Otro error. Se me ocurrió preguntarle por su obra cumbre Cien años de soledad y me respondió escuetamente que ya no la soportaba. Me esperé cualquier respuesta menos esa. Me dejó desconcertada y atiné a preguntarle ¿por qué se había enamorado de Cuba?

“’Son tantas las razones y tan poco el tiempo que tengo ahora, que te pido que mires alrededor y encuentres tu misma la respuesta  sobre todo lo que amo de este país”, expresó.

Lo recuerdo como si hubiera sido hoy, y me  recuerdo  a mi misma mirando alrededor para descifrar el enigma suscitado.

Me dijo que aprendió, solo después de los cuarenta, a decir no cuando es no y que ya no me respondería más nada, que lo disculpara y me agradeció cortésmente.

Le agradecí de igual forma y me despedí. Me dijo entonces lo que nunca olvidaré y me devolvió el aliento que me había arrebatado entre pregunta y respuesta.

¿Sabes porque te seguí hablando?, me preguntó, a lo que no supe qué responder. “Porque eres perseverante y no te rendiste y es algo que siempre admiré de Oriana Fallaci, a quien por instantes me recordaste por no irte corriendo nerviosa ante tan pocos sí que te he dado.”

 Me fui riendo, algo frenética y perturbada, pero feliz por dentro y por fuera aunque sin una línea para entregar al periódico. Cada vez que me siento triste con mi profesión, me acuerdo de ese día y le agradezco a la vida la experiencia con el Gabo.

De aquel diálogo que mi interlocutor me obligó a tatuar en mi memoria no publiqué nada, no creo que me lo hubieran aceptado aquella tarde, lo guarde para mí y hoy lo comparto con ustedes como homenaje al escritor latinoamericano probablemente más querido y leído de los todos tiempos.
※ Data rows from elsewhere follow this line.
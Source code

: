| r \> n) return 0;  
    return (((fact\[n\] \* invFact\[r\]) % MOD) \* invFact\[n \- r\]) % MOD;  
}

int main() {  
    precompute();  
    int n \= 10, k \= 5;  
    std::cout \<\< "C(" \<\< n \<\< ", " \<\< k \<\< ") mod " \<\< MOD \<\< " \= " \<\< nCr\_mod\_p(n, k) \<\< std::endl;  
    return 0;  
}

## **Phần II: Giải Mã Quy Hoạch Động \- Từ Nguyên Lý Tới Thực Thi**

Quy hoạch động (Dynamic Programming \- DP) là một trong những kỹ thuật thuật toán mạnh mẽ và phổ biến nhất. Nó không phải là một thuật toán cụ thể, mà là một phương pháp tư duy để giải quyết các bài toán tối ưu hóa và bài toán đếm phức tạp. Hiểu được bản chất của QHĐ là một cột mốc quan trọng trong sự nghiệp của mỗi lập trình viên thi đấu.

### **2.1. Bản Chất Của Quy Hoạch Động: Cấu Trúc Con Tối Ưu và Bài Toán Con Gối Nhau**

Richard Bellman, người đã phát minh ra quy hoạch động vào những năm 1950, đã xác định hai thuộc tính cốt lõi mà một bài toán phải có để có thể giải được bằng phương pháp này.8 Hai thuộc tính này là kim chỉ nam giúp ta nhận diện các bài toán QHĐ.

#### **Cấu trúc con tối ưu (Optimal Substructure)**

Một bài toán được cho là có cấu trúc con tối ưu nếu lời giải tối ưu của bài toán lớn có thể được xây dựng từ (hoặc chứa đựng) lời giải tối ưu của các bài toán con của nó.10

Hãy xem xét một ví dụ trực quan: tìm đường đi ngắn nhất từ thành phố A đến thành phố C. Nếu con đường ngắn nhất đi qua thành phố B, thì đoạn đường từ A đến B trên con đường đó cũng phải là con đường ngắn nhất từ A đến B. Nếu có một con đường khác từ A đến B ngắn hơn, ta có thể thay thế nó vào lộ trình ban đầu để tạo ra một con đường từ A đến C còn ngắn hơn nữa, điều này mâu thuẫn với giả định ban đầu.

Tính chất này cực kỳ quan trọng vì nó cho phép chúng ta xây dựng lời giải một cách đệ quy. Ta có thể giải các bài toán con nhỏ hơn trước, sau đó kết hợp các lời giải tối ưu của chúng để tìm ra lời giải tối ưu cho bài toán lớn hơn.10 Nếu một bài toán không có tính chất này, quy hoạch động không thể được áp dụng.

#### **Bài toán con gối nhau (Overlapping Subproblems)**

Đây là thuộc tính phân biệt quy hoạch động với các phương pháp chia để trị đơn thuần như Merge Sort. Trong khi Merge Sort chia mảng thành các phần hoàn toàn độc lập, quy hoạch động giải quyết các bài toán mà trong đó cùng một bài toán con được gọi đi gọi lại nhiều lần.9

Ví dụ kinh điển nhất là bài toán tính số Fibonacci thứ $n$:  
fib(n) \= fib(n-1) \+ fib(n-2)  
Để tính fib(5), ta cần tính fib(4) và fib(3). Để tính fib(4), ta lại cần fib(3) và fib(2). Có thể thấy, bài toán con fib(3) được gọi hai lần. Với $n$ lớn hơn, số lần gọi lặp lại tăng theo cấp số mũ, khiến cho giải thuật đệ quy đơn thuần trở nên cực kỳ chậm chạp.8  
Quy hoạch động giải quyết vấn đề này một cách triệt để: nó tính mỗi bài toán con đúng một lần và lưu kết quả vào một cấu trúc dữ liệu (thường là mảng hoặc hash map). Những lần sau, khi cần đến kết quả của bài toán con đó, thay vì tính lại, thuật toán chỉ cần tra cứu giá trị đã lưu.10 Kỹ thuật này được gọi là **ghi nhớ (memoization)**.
Dicen que murió, para algunos es la última oración de una crónica de muerte anunciada que escribió su primera letra el día en que le diagnosticaron cáncer linfático. Quienes lo leímos y leemos, siempre lo tendremos ahí para nosotros, para que nos aconseje e inspire con  su mágico realismo y palabras precisas en este arte de las letras urgentes que tanto enalteció.